The data Block Start

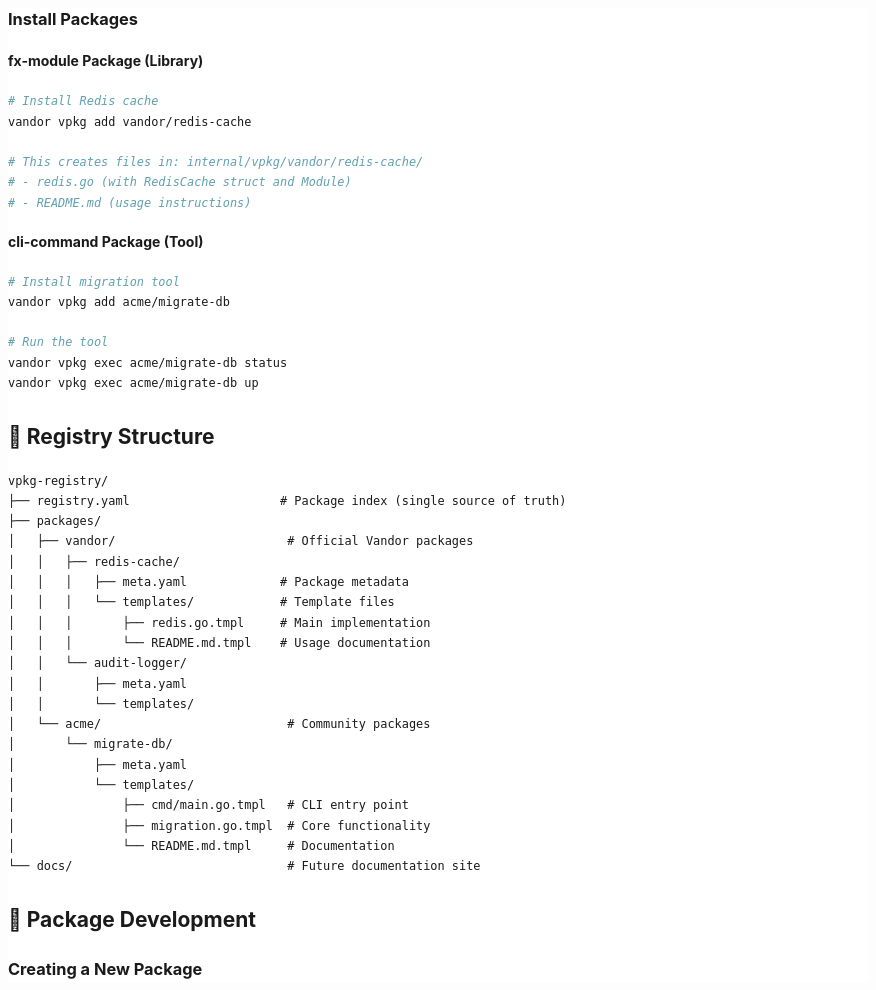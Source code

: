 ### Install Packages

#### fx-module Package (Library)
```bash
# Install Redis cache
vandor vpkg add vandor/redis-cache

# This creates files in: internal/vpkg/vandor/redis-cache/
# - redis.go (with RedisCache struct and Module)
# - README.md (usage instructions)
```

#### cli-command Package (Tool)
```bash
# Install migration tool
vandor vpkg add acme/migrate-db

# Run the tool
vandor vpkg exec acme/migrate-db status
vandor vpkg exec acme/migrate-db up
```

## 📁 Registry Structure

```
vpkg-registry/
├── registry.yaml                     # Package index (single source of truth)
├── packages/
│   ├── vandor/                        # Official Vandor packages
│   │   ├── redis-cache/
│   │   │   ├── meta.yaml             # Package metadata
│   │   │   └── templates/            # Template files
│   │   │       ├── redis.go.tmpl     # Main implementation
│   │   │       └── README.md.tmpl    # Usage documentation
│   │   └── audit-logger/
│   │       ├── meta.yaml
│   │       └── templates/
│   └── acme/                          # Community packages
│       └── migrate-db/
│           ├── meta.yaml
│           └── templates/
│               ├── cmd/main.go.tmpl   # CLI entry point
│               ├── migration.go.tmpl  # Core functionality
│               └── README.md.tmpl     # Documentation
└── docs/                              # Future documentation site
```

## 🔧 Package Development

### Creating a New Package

The data Block End
The data Block Start

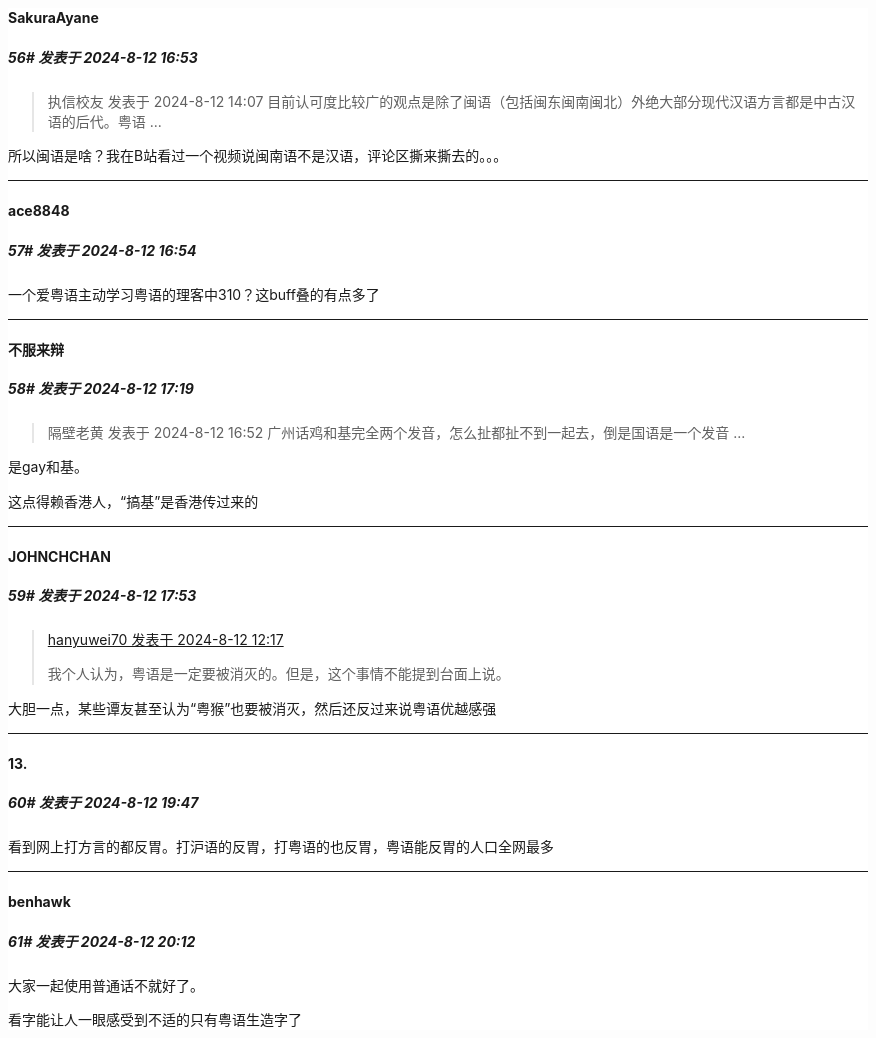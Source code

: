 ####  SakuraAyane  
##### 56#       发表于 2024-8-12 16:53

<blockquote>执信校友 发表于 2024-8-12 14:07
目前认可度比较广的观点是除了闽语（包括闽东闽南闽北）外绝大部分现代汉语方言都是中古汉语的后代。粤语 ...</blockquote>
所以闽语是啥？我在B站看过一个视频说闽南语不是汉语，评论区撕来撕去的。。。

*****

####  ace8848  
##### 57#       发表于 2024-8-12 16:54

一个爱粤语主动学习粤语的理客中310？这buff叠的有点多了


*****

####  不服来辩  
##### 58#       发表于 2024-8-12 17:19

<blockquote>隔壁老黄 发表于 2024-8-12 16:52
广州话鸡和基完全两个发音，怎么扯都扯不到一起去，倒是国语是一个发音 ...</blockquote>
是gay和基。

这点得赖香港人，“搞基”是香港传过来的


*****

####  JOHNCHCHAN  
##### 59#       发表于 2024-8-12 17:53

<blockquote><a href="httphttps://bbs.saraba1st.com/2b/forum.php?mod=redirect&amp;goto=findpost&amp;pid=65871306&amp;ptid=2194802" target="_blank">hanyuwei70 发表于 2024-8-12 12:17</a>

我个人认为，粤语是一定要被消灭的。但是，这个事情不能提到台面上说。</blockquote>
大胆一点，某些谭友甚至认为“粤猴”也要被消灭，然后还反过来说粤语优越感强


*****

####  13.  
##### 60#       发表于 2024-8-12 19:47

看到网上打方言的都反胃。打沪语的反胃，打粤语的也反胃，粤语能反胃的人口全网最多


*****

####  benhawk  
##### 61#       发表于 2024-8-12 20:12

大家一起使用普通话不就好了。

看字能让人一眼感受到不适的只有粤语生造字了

The data Block End

* What you have to do:
Within the listing above, extract exactly the lines from the line with "## 📁 Registry Structure" to the line with "### Creating a New Package", the two named lines included, and no others.

* Answer to this task:
## 📁 Registry Structure

```
vpkg-registry/
├── registry.yaml                     # Package index (single source of truth)
├── packages/
│   ├── vandor/                        # Official Vandor packages
│   │   ├── redis-cache/
│   │   │   ├── meta.yaml             # Package metadata
│   │   │   └── templates/            # Template files
│   │   │       ├── redis.go.tmpl     # Main implementation
│   │   │       └── README.md.tmpl    # Usage documentation
│   │   └── audit-logger/
│   │       ├── meta.yaml
│   │       └── templates/
│   └── acme/                          # Community packages
│       └── migrate-db/
│           ├── meta.yaml
│           └── templates/
│               ├── cmd/main.go.tmpl   # CLI entry point
│               ├── migration.go.tmpl  # Core functionality
│               └── README.md.tmpl     # Documentation
└── docs/                              # Future documentation site
```

## 🔧 Package Development

### Creating a New Package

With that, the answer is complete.